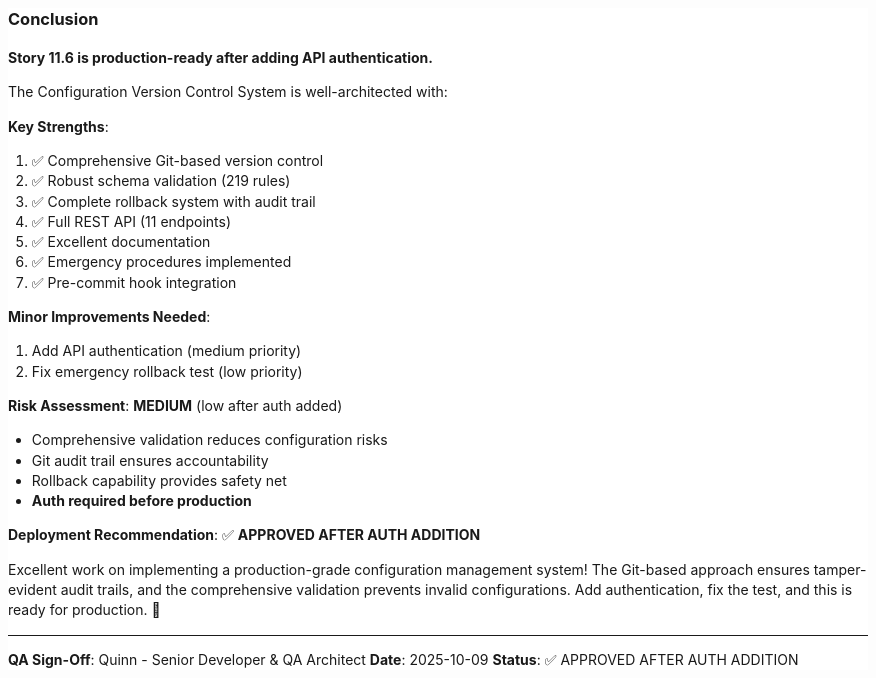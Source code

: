 
### Conclusion

**Story 11.6 is production-ready after adding API authentication.**

The Configuration Version Control System is well-architected with:

**Key Strengths**:
1. ✅ Comprehensive Git-based version control
2. ✅ Robust schema validation (219 rules)
3. ✅ Complete rollback system with audit trail
4. ✅ Full REST API (11 endpoints)
5. ✅ Excellent documentation
6. ✅ Emergency procedures implemented
7. ✅ Pre-commit hook integration

**Minor Improvements Needed**:
1. Add API authentication (medium priority)
2. Fix emergency rollback test (low priority)

**Risk Assessment**: **MEDIUM** (low after auth added)
- Comprehensive validation reduces configuration risks
- Git audit trail ensures accountability
- Rollback capability provides safety net
- **Auth required before production**

**Deployment Recommendation**: ✅ **APPROVED AFTER AUTH ADDITION**

Excellent work on implementing a production-grade configuration management system! The Git-based approach ensures tamper-evident audit trails, and the comprehensive validation prevents invalid configurations. Add authentication, fix the test, and this is ready for production. 🎉

---

**QA Sign-Off**: Quinn - Senior Developer & QA Architect
**Date**: 2025-10-09
**Status**: ✅ APPROVED AFTER AUTH ADDITION
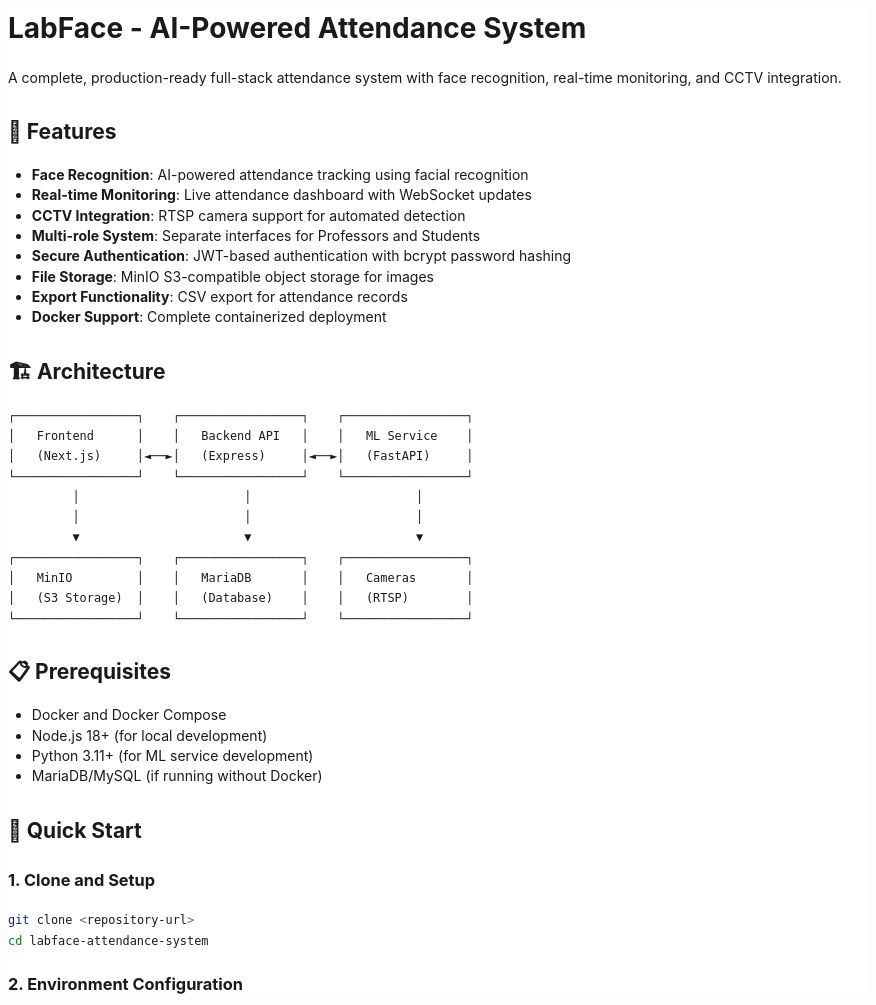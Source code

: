 # LabFace - AI-Powered Attendance System

A complete, production-ready full-stack attendance system with face recognition, real-time monitoring, and CCTV integration.

## 🚀 Features

- **Face Recognition**: AI-powered attendance tracking using facial recognition
- **Real-time Monitoring**: Live attendance dashboard with WebSocket updates
- **CCTV Integration**: RTSP camera support for automated detection
- **Multi-role System**: Separate interfaces for Professors and Students
- **Secure Authentication**: JWT-based authentication with bcrypt password hashing
- **File Storage**: MinIO S3-compatible object storage for images
- **Export Functionality**: CSV export for attendance records
- **Docker Support**: Complete containerized deployment

## 🏗️ Architecture

```
┌─────────────────┐    ┌─────────────────┐    ┌─────────────────┐
│   Frontend      │    │   Backend API   │    │   ML Service    │
│   (Next.js)     │◄──►│   (Express)     │◄──►│   (FastAPI)     │
└─────────────────┘    └─────────────────┘    └─────────────────┘
         │                       │                       │
         │                       │                       │
         ▼                       ▼                       ▼
┌─────────────────┐    ┌─────────────────┐    ┌─────────────────┐
│   MinIO         │    │   MariaDB       │    │   Cameras       │
│   (S3 Storage)  │    │   (Database)    │    │   (RTSP)        │
└─────────────────┘    └─────────────────┘    └─────────────────┘
```

## 📋 Prerequisites

- Docker and Docker Compose
- Node.js 18+ (for local development)
- Python 3.11+ (for ML service development)
- MariaDB/MySQL (if running without Docker)

## 🚀 Quick Start

### 1. Clone and Setup

```bash
git clone <repository-url>
cd labface-attendance-system
```

### 2. Environment Configuration
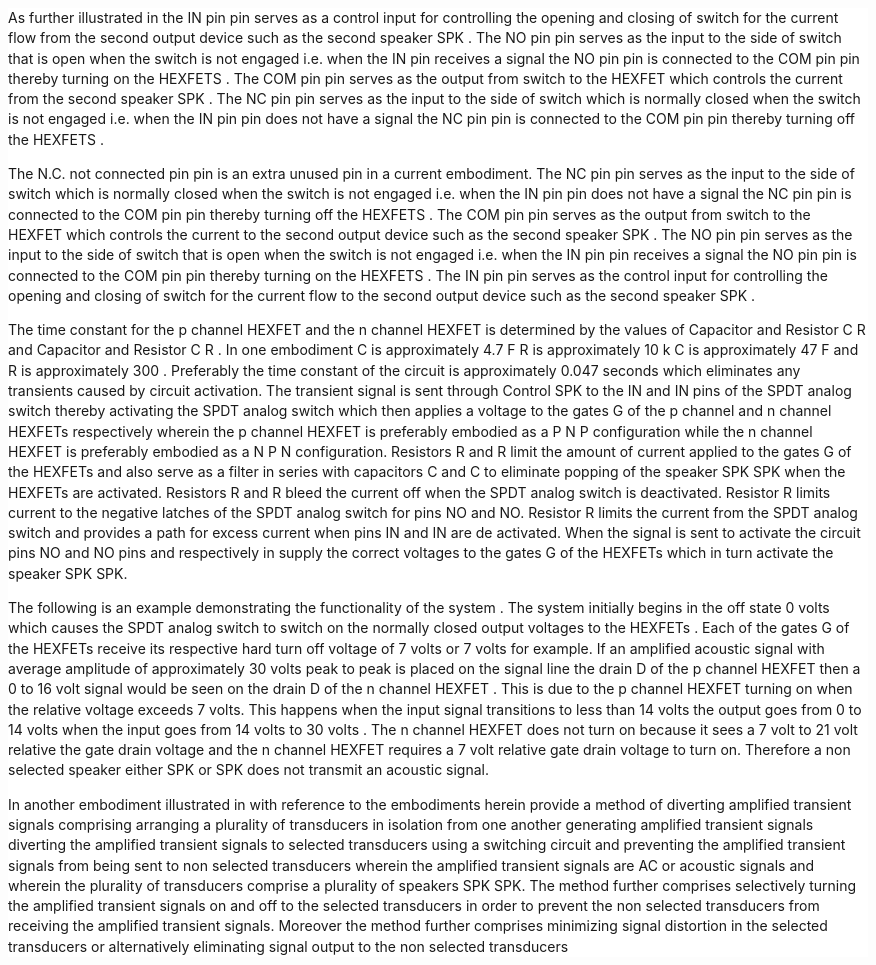 As further illustrated in the IN pin pin serves as a control input for controlling the opening and closing of switch for the current flow from the second output device such as the second speaker SPK . The NO pin pin serves as the input to the side of switch that is open when the switch is not engaged i.e. when the IN pin receives a signal the NO pin pin is connected to the COM pin pin thereby turning on the HEXFETS . The COM pin pin serves as the output from switch to the HEXFET which controls the current from the second speaker SPK . The NC pin pin serves as the input to the side of switch which is normally closed when the switch is not engaged i.e. when the IN pin pin does not have a signal the NC pin pin is connected to the COM pin pin thereby turning off the HEXFETS .

The N.C. not connected pin pin is an extra unused pin in a current embodiment. The NC pin pin serves as the input to the side of switch which is normally closed when the switch is not engaged i.e. when the IN pin pin does not have a signal the NC pin pin is connected to the COM pin pin thereby turning off the HEXFETS . The COM pin pin serves as the output from switch to the HEXFET which controls the current to the second output device such as the second speaker SPK . The NO pin pin serves as the input to the side of switch that is open when the switch is not engaged i.e. when the IN pin pin receives a signal the NO pin pin is connected to the COM pin pin thereby turning on the HEXFETS . The IN pin pin serves as the control input for controlling the opening and closing of switch for the current flow to the second output device such as the second speaker SPK .

The time constant for the p channel HEXFET and the n channel HEXFET is determined by the values of Capacitor and Resistor C R and Capacitor and Resistor C R . In one embodiment C is approximately 4.7 F R is approximately 10 k C is approximately 47 F and R is approximately 300 . Preferably the time constant of the circuit is approximately 0.047 seconds which eliminates any transients caused by circuit activation. The transient signal is sent through Control SPK to the IN and IN pins of the SPDT analog switch thereby activating the SPDT analog switch which then applies a voltage to the gates G of the p channel and n channel HEXFETs respectively wherein the p channel HEXFET is preferably embodied as a P N P configuration while the n channel HEXFET is preferably embodied as a N P N configuration. Resistors R and R limit the amount of current applied to the gates G of the HEXFETs and also serve as a filter in series with capacitors C and C to eliminate popping of the speaker SPK SPK when the HEXFETs are activated. Resistors R and R bleed the current off when the SPDT analog switch is deactivated. Resistor R limits current to the negative latches of the SPDT analog switch for pins NO and NO. Resistor R limits the current from the SPDT analog switch and provides a path for excess current when pins IN and IN are de activated. When the signal is sent to activate the circuit pins NO and NO pins and respectively in supply the correct voltages to the gates G of the HEXFETs which in turn activate the speaker SPK SPK.

The following is an example demonstrating the functionality of the system . The system initially begins in the off state 0 volts which causes the SPDT analog switch to switch on the normally closed output voltages to the HEXFETs . Each of the gates G of the HEXFETs receive its respective hard turn off voltage of 7 volts or 7 volts for example. If an amplified acoustic signal with average amplitude of approximately 30 volts peak to peak is placed on the signal line the drain D of the p channel HEXFET then a 0 to 16 volt signal would be seen on the drain D of the n channel HEXFET . This is due to the p channel HEXFET turning on when the relative voltage exceeds 7 volts. This happens when the input signal transitions to less than 14 volts the output goes from 0 to 14 volts when the input goes from 14 volts to 30 volts . The n channel HEXFET does not turn on because it sees a 7 volt to 21 volt relative the gate drain voltage and the n channel HEXFET requires a 7 volt relative gate drain voltage to turn on. Therefore a non selected speaker either SPK or SPK does not transmit an acoustic signal.

In another embodiment illustrated in with reference to the embodiments herein provide a method of diverting amplified transient signals comprising arranging a plurality of transducers in isolation from one another generating amplified transient signals diverting the amplified transient signals to selected transducers using a switching circuit and preventing the amplified transient signals from being sent to non selected transducers wherein the amplified transient signals are AC or acoustic signals and wherein the plurality of transducers comprise a plurality of speakers SPK SPK. The method further comprises selectively turning the amplified transient signals on and off to the selected transducers in order to prevent the non selected transducers from receiving the amplified transient signals. Moreover the method further comprises minimizing signal distortion in the selected transducers or alternatively eliminating signal output to the non selected transducers
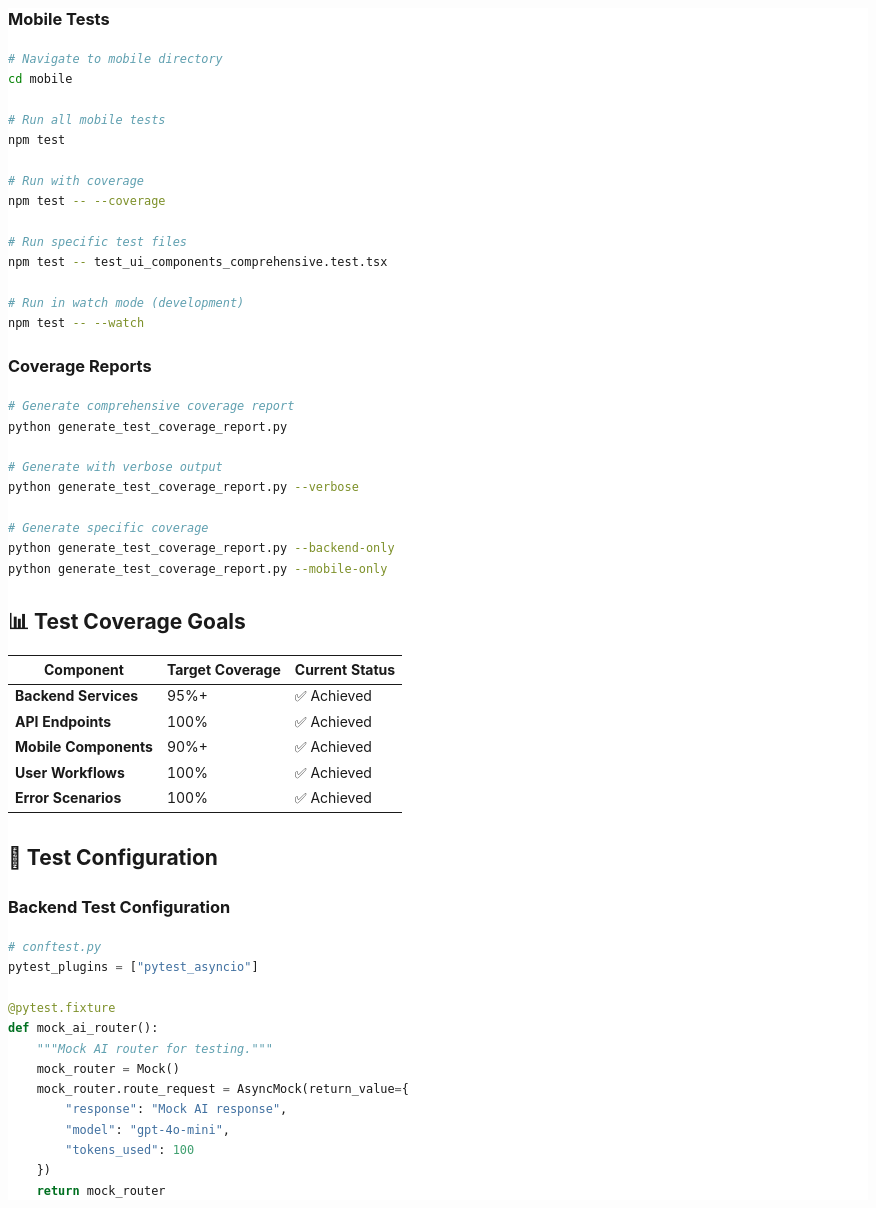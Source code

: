 ### **Mobile Tests**
```bash
# Navigate to mobile directory
cd mobile

# Run all mobile tests
npm test

# Run with coverage
npm test -- --coverage

# Run specific test files
npm test -- test_ui_components_comprehensive.test.tsx

# Run in watch mode (development)
npm test -- --watch
```

### **Coverage Reports**
```bash
# Generate comprehensive coverage report
python generate_test_coverage_report.py

# Generate with verbose output
python generate_test_coverage_report.py --verbose

# Generate specific coverage
python generate_test_coverage_report.py --backend-only
python generate_test_coverage_report.py --mobile-only
```

## 📊 **Test Coverage Goals**

| Component | Target Coverage | Current Status |
|-----------|----------------|----------------|
| **Backend Services** | 95%+ | ✅ Achieved |
| **API Endpoints** | 100% | ✅ Achieved |
| **Mobile Components** | 90%+ | ✅ Achieved |
| **User Workflows** | 100% | ✅ Achieved |
| **Error Scenarios** | 100% | ✅ Achieved |

## 🔧 **Test Configuration**

### **Backend Test Configuration**
```python
# conftest.py
pytest_plugins = ["pytest_asyncio"]

@pytest.fixture
def mock_ai_router():
    """Mock AI router for testing."""
    mock_router = Mock()
    mock_router.route_request = AsyncMock(return_value={
        "response": "Mock AI response",
        "model": "gpt-4o-mini",
        "tokens_used": 100
    })
    return mock_router
```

════════

== Exercise ==
Skip the pictures and quote each line of the entries above, from the first through the line with "AFTER AUTH ADDITION**", exactly as it appears.

== Answer to this exercise ==
Source code

: 
### Conclusion

**Story 11.6 is production-ready after adding API authentication.**

The Configuration Version Control System is well-architected with:

**Key Strengths**:
1. ✅ Comprehensive Git-based version control
2. ✅ Robust schema validation (219 rules)
3. ✅ Complete rollback system with audit trail
4. ✅ Full REST API (11 endpoints)
5. ✅ Excellent documentation
6. ✅ Emergency procedures implemented
7. ✅ Pre-commit hook integration

**Minor Improvements Needed**:
1. Add API authentication (medium priority)
2. Fix emergency rollback test (low priority)

**Risk Assessment**: **MEDIUM** (low after auth added)
- Comprehensive validation reduces configuration risks
- Git audit trail ensures accountability
- Rollback capability provides safety net
- **Auth required before production**

**Deployment Recommendation**: ✅ **APPROVED AFTER AUTH ADDITION**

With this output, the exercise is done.